In the five meetings he had with groups of country representatives, and in his dialogue with them, Salinas presented himself as a candidate from the South who wants to and can build non-confrontational bridges to the North and making trade the engine of growth and development.

Unfazed by the Mexican crisis, and the criticisms against him back home, Salinas himself reportedly brought up the issue, to make the point it was a financial crisis that was being solved without recourse to protectionism and that it stressed the need to transform international institutions related to trade.

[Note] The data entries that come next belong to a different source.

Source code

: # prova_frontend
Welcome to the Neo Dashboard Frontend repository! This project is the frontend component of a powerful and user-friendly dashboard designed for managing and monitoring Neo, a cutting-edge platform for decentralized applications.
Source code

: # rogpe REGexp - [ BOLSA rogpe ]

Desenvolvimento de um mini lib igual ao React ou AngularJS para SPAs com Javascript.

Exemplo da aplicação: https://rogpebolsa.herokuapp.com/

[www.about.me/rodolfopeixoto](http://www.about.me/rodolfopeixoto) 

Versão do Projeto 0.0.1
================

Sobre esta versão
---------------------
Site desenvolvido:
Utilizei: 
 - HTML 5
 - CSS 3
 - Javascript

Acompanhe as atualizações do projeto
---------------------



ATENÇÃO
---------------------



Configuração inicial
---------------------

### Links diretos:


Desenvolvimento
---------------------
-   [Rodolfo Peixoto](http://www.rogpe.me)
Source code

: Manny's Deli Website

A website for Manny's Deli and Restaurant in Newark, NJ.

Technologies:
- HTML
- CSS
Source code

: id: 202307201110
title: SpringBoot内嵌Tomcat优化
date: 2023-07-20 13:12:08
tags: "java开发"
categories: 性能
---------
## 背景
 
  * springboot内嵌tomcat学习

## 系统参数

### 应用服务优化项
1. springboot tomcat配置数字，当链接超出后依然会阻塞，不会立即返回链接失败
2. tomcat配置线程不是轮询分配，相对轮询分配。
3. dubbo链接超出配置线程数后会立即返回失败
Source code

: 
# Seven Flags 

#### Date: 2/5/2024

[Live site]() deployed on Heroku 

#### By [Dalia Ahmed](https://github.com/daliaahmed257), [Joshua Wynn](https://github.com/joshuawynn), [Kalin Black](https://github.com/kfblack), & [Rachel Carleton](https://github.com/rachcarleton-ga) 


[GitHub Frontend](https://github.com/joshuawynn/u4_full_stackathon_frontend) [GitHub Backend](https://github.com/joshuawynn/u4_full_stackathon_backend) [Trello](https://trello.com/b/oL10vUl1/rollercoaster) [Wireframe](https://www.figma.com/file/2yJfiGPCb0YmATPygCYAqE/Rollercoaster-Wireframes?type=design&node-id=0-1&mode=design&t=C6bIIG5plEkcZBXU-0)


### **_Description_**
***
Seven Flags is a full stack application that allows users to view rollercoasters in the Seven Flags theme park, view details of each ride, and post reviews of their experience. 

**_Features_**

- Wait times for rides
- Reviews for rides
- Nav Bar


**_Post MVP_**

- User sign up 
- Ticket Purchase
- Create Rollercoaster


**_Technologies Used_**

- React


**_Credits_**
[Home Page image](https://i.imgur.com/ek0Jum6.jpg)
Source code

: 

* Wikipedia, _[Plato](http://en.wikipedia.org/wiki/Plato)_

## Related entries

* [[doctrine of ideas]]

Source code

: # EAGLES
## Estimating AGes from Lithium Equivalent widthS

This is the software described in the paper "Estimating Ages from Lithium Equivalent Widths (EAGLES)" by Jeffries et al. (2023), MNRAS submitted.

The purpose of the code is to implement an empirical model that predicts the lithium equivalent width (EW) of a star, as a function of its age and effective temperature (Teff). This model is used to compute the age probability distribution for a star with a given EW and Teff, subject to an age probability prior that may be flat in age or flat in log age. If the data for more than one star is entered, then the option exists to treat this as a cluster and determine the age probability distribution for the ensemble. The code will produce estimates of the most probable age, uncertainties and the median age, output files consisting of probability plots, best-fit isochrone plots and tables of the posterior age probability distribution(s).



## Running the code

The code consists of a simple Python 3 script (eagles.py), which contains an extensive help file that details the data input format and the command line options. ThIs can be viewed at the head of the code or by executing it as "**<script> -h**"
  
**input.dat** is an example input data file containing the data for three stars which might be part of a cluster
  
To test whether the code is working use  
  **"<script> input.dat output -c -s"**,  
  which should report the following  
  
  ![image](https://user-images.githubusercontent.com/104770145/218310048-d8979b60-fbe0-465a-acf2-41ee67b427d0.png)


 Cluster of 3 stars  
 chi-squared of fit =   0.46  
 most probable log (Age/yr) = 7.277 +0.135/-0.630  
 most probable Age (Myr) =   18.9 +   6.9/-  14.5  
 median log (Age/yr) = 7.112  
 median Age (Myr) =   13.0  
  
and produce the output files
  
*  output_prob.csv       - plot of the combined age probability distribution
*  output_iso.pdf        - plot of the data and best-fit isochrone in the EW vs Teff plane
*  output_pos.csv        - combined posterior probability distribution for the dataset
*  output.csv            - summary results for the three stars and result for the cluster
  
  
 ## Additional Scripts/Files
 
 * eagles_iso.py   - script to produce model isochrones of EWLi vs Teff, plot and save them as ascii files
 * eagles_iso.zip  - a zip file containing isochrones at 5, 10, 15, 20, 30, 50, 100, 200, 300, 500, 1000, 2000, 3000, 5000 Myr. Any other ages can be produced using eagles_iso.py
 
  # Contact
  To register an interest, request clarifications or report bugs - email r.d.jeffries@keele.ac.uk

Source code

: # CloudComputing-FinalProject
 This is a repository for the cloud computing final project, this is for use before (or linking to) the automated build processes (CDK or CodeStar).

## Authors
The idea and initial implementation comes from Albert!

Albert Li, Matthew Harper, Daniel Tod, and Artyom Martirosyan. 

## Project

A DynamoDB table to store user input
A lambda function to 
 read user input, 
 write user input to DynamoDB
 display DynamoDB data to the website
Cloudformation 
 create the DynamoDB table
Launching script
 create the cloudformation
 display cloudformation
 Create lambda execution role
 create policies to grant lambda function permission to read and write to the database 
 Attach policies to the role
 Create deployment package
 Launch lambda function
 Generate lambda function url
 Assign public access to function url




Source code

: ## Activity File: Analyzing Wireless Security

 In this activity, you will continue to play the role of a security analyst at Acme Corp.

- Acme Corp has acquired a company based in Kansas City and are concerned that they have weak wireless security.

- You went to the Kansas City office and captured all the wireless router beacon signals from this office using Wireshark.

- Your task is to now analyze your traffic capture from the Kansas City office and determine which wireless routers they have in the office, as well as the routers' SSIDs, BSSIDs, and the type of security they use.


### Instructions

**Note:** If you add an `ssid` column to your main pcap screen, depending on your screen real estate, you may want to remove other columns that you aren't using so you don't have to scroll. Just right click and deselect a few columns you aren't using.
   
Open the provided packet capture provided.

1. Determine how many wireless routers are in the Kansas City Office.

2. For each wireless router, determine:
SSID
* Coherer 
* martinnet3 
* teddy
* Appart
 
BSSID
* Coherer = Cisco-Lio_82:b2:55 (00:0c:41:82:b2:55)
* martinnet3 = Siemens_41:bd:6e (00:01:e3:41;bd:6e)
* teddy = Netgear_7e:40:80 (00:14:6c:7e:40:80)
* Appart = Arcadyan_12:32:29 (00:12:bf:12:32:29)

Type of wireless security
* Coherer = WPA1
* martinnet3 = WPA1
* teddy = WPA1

In his five sessions with groups of diplomats, he also answered some questions to make a number of points:

* The question of new issues and the future agenda of the WTO was something for the Contracting Parties to decide. But the WTO already has much unfinished business and heavy agenda, and bringing new issues would overload the agenda and strain it.

* The WTO was a rule-based trade system, where everyone big or small had to obey the rules. This should be strengthened and upheld.

To questions about the implementation legislation in some majors being contrary to the WTO rules, Salinas while critical was reportedly somewhat vague in replying to questions about the US planned review process over WTO panel rulings and the threats of withdrawals.

* On the differing roles of the WTO head and his experience as Mexican President where he decided policy for others to carry out, Salinas reportedly made the point that in politics, ninety percent of the time one built up consensus and only in ten percent of cases in Mexico he had to look at different options and give a decision. He saw his role as head of the WTO in promoting consensus.

* As for regional agreements and blocs, Salinas saw no contradiction between them and the WTO global trade system, so long as the regional blocks were not inward-looking.

* Salinas was opposed to establishing in the WTO any trade-social standards link. He was however in favour of WTO discussion of migration issues in terms of factor movements and links to trade.

Trade diplomats who met him, whether supporters of his candidacy or supporters of other candidates, reported that they had been "impressed" by Salinas and found him to have briefed himself well to deal with the issues in a confident way, even if his answers seemed at times to be general and aimed at pleasing everyone.

The diplomats however said the visit, like the visits earlier of his two rivals -- Kim Chul-Su of Korea and Renato Ruggiero of Italy -- has not resolved the deadlock among the three.

The key to a consensus decision, some of the diplomats, lay with the US and the EU reaching an understanding on a common choice.

Before the Salinas' visit, and in the aftermath of the Mexican crisis, trade diplomats here had thought that some way would be found to enable Salinas to withdraw with grace. But after Thursday's meeting many felt he was seriously in the race and that the US, even after the Mexican crisis, is backing him.

In this situation, unless the other two candidates give way, it is difficult to see how the deadlock can be resolved and a consensus decision reached by the target date of 15 February, they said.

Some thought that the US might renew its attempt to get Kim to withdraw and persuade the Asians who are solidly backing him to throw their support behind Salinas, to force a Ruggiero withdrawal.

EU sources, after the Salinas meetings here (in some of which the EU member-country diplomats were there), privately said that if it appeared at the Washington meeting next week (where French Foreign Minister Alan Juppe would be present -- France is occupying the EU presidency -- with Leon Brittan, the EU's Commissioner for GATT), if the US did not withdraw its support for Salinas and persuade him to withdraw, there would be a complete deadlock and search made for a new candidate.

The EU source did not see the US or EU giving way, and in such a situation, all the three candidates would have to be jettisoned for lack of consensus, and there would have to be a search for a new choice that would be acceptable to both EU and US and others.

There are some Europeans who see the EU making a pitch for Leon Brittan himself. But whether he will be acceptable to the US, Japan and the major Third World nations is not clear.